## What needs to be done
Output the entries exactly. Start at the first line, finish with the line containing "[FINTECH Program at", and omit the pictures.

## Source data
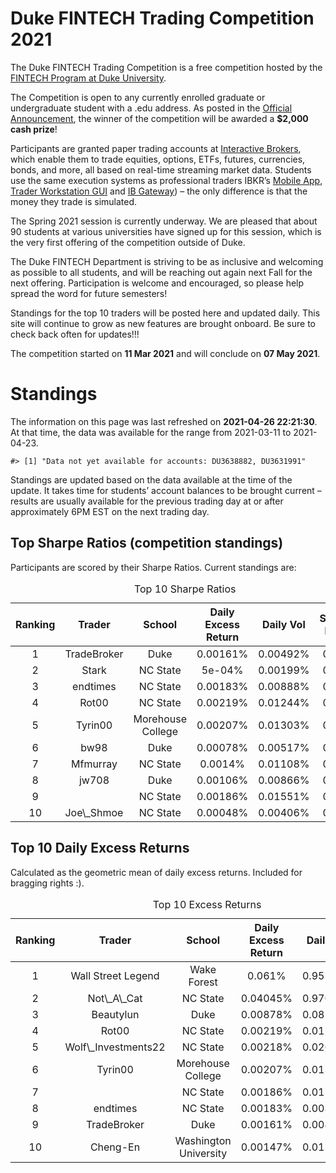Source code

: 
<!-- README.md is generated from README.Rmd. Please edit that file -->

# Duke FINTECH Trading Competition 2021

The Duke FINTECH Trading Competition is a free competition hosted by the
[FINTECH Program at Duke University](https://fintech.meng.duke.edu/).

The Competition is open to any currently enrolled graduate or
undergraduate student with a .edu address. As posted in the [Official
Announcement](https://fintech.meng.duke.edu/news/duke-fintech-program-announces-trading-competition),
the winner of the competition will be awarded a **$2,000 cash prize**!

Participants are granted paper trading accounts at [Interactive
Brokers](https://www.interactivebrokers.com/en/index.php?f=1338&gclid=CjwKCAjw6fCCBhBNEiwAem5SO84OkMDwq8mlx6lCjOmAmCNDUaLbhxtQuFSUlozy6iLEZtmsve2w-hoCQ9sQAvD_BwE),
which enable them to trade equities, options, ETFs, futures, currencies,
bonds, and more, all based on real-time streaming market data. Students
use the same execution systems as professional traders IBKR’s [Mobile
App](https://www.interactivebrokers.com/en/index.php?f=1300), [Trader
Workstation
GUI](https://www.interactivebrokers.com/en/index.php?f=16040) and [IB
Gateway](https://www.interactivebrokers.com/en/index.php?f=16457)) – the
only difference is that the money they trade is simulated.

The Spring 2021 session is currently underway. We are pleased that about
90 students at various universities have signed up for this session,
which is the very first offering of the competition outside of Duke.

The Duke FINTECH Department is striving to be as inclusive and welcoming
as possible to all students, and will be reaching out again next Fall
for the next offering. Participation is welcome and encouraged, so
please help spread the word for future semesters!

Standings for the top 10 traders will be posted here and updated daily.
This site will continue to grow as new features are brought onboard. Be
sure to check back often for updates!!!

The competition started on **11 Mar 2021** and will conclude on **07 May
2021**.

# Standings

The information on this page was last refreshed on **2021-04-26
22:21:30**. At that time, the data was available for the range from
2021-03-11 to 2021-04-23.

    #> [1] "Data not yet available for accounts: DU3638882, DU3631991"

Standings are updated based on the data available at the time of the
update. It takes time for students’ account balances to be brought
current – results are usually available for the previous trading day at
or after approximately 6PM EST on the next trading day.

## Top Sharpe Ratios (competition standings)

Participants are scored by their Sharpe Ratios. Current standings are:
<table>
<caption>
Top 10 Sharpe Ratios
</caption>
<thead>
<tr>
<th style="text-align:center;">
Ranking
</th>
<th style="text-align:center;">
Trader
</th>
<th style="text-align:center;">
School
</th>
<th style="text-align:center;">
Daily Excess Return
</th>
<th style="text-align:center;">
Daily Vol
</th>
<th style="text-align:center;">
Sharpe Ratio
</th>
</tr>
</thead>
<tbody>
<tr>
<td style="text-align:center;">
1
</td>
<td style="text-align:center;">
TradeBroker
</td>
<td style="text-align:center;">
Duke
</td>
<td style="text-align:center;">
0.00161%
</td>
<td style="text-align:center;">
0.00492%
</td>
<td style="text-align:center;">
0.327
</td>
</tr>
<tr>
<td style="text-align:center;">
2
</td>
<td style="text-align:center;">
Stark
</td>
<td style="text-align:center;">
NC State
</td>
<td style="text-align:center;">
5e-04%
</td>
<td style="text-align:center;">
0.00199%
</td>
<td style="text-align:center;">
0.252
</td>
</tr>
<tr>
<td style="text-align:center;">
3
</td>
<td style="text-align:center;">
endtimes
</td>
<td style="text-align:center;">
NC State
</td>
<td style="text-align:center;">
0.00183%
</td>
<td style="text-align:center;">
0.00888%
</td>
<td style="text-align:center;">
0.206
</td>
</tr>
<tr>
<td style="text-align:center;">
4
</td>
<td style="text-align:center;">
Rot00
</td>
<td style="text-align:center;">
NC State
</td>
<td style="text-align:center;">
0.00219%
</td>
<td style="text-align:center;">
0.01244%
</td>
<td style="text-align:center;">
0.176
</td>
</tr>
<tr>
<td style="text-align:center;">
5
</td>
<td style="text-align:center;">
Tyrin00
</td>
<td style="text-align:center;">
Morehouse College
</td>
<td style="text-align:center;">
0.00207%
</td>
<td style="text-align:center;">
0.01303%
</td>
<td style="text-align:center;">
0.159
</td>
</tr>
<tr>
<td style="text-align:center;">
6
</td>
<td style="text-align:center;">
bw98
</td>
<td style="text-align:center;">
Duke
</td>
<td style="text-align:center;">
0.00078%
</td>
<td style="text-align:center;">
0.00517%
</td>
<td style="text-align:center;">
0.150
</td>
</tr>
<tr>
<td style="text-align:center;">
7
</td>
<td style="text-align:center;">
Mfmurray
</td>
<td style="text-align:center;">
NC State
</td>
<td style="text-align:center;">
0.0014%
</td>
<td style="text-align:center;">
0.01108%
</td>
<td style="text-align:center;">
0.126
</td>
</tr>
<tr>
<td style="text-align:center;">
8
</td>
<td style="text-align:center;">
jw708
</td>
<td style="text-align:center;">
Duke
</td>
<td style="text-align:center;">
0.00106%
</td>
<td style="text-align:center;">
0.00866%
</td>
<td style="text-align:center;">
0.122
</td>
</tr>
<tr>
<td style="text-align:center;">
9
</td>
<td style="text-align:center;">
<B@nk>
</td>
<td style="text-align:center;">
NC State
</td>
<td style="text-align:center;">
0.00186%
</td>
<td style="text-align:center;">
0.01551%
</td>
<td style="text-align:center;">
0.120
</td>
</tr>
<tr>
<td style="text-align:center;">
10
</td>
<td style="text-align:center;">
Joe\_Shmoe
</td>
<td style="text-align:center;">
NC State
</td>
<td style="text-align:center;">
0.00048%
</td>
<td style="text-align:center;">
0.00406%
</td>
<td style="text-align:center;">
0.119
</td>
</tr>
</tbody>
</table>

## Top 10 Daily Excess Returns

Calculated as the geometric mean of daily excess returns. Included for
bragging rights :).

<table>
<caption>
Top 10 Excess Returns
</caption>
<thead>
<tr>
<th style="text-align:center;">
Ranking
</th>
<th style="text-align:center;">
Trader
</th>
<th style="text-align:center;">
School
</th>
<th style="text-align:center;">
Daily Excess Return
</th>
<th style="text-align:center;">
Daily Vol
</th>
<th style="text-align:center;">
Sharpe Ratio
</th>
</tr>
</thead>
<tbody>
<tr>
<td style="text-align:center;">
1
</td>
<td style="text-align:center;">
Wall Street Legend
</td>
<td style="text-align:center;">
Wake Forest
</td>
<td style="text-align:center;">
0.061%
</td>
<td style="text-align:center;">
0.95179%
</td>
<td style="text-align:center;">
0.064
</td>
</tr>
<tr>
<td style="text-align:center;">
2
</td>
<td style="text-align:center;">
Not\_A\_Cat
</td>
<td style="text-align:center;">
NC State
</td>
<td style="text-align:center;">
0.04045%
</td>
<td style="text-align:center;">
0.97065%
</td>
<td style="text-align:center;">
0.042
</td>
</tr>
<tr>
<td style="text-align:center;">
3
</td>
<td style="text-align:center;">
Beautylun
</td>
<td style="text-align:center;">
Duke
</td>
<td style="text-align:center;">
0.00878%
</td>
<td style="text-align:center;">
0.08549%
</td>
<td style="text-align:center;">
0.103
</td>
</tr>
<tr>
<td style="text-align:center;">
4
</td>
<td style="text-align:center;">
Rot00
</td>
<td style="text-align:center;">
NC State
</td>
<td style="text-align:center;">
0.00219%
</td>
<td style="text-align:center;">
0.01244%
</td>
<td style="text-align:center;">
0.176
</td>
</tr>
<tr>
<td style="text-align:center;">
5
</td>
<td style="text-align:center;">
Wolf\_Investments22
</td>
<td style="text-align:center;">
NC State
</td>
<td style="text-align:center;">
0.00218%
</td>
<td style="text-align:center;">
0.02661%
</td>
<td style="text-align:center;">
0.082
</td>
</tr>
<tr>
<td style="text-align:center;">
6
</td>
<td style="text-align:center;">
Tyrin00
</td>
<td style="text-align:center;">
Morehouse College
</td>
<td style="text-align:center;">
0.00207%
</td>
<td style="text-align:center;">
0.01303%
</td>
<td style="text-align:center;">
0.159
</td>
</tr>
<tr>
<td style="text-align:center;">
7
</td>
<td style="text-align:center;">
<B@nk>
</td>
<td style="text-align:center;">
NC State
</td>
<td style="text-align:center;">
0.00186%
</td>
<td style="text-align:center;">
0.01551%
</td>
<td style="text-align:center;">
0.120
</td>
</tr>
<tr>
<td style="text-align:center;">
8
</td>
<td style="text-align:center;">
endtimes
</td>
<td style="text-align:center;">
NC State
</td>
<td style="text-align:center;">
0.00183%
</td>
<td style="text-align:center;">
0.00888%
</td>
<td style="text-align:center;">
0.206
</td>
</tr>
<tr>
<td style="text-align:center;">
9
</td>
<td style="text-align:center;">
TradeBroker
</td>
<td style="text-align:center;">
Duke
</td>
<td style="text-align:center;">
0.00161%
</td>
<td style="text-align:center;">
0.00492%
</td>
<td style="text-align:center;">
0.327
</td>
</tr>
<tr>
<td style="text-align:center;">
10
</td>
<td style="text-align:center;">
Cheng-En
</td>
<td style="text-align:center;">
Washington University
</td>
<td style="text-align:center;">
0.00147%
</td>
<td style="text-align:center;">
0.01361%
</td>
<td style="text-align:center;">
0.108
</td>
</tr>
</tbody>
</table>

## Response to the exercise
Source code

: 
<!-- README.md is generated from README.Rmd. Please edit that file -->

# Duke FINTECH Trading Competition 2021

The Duke FINTECH Trading Competition is a free competition hosted by the
[FINTECH Program at Duke University](https://fintech.meng.duke.edu/).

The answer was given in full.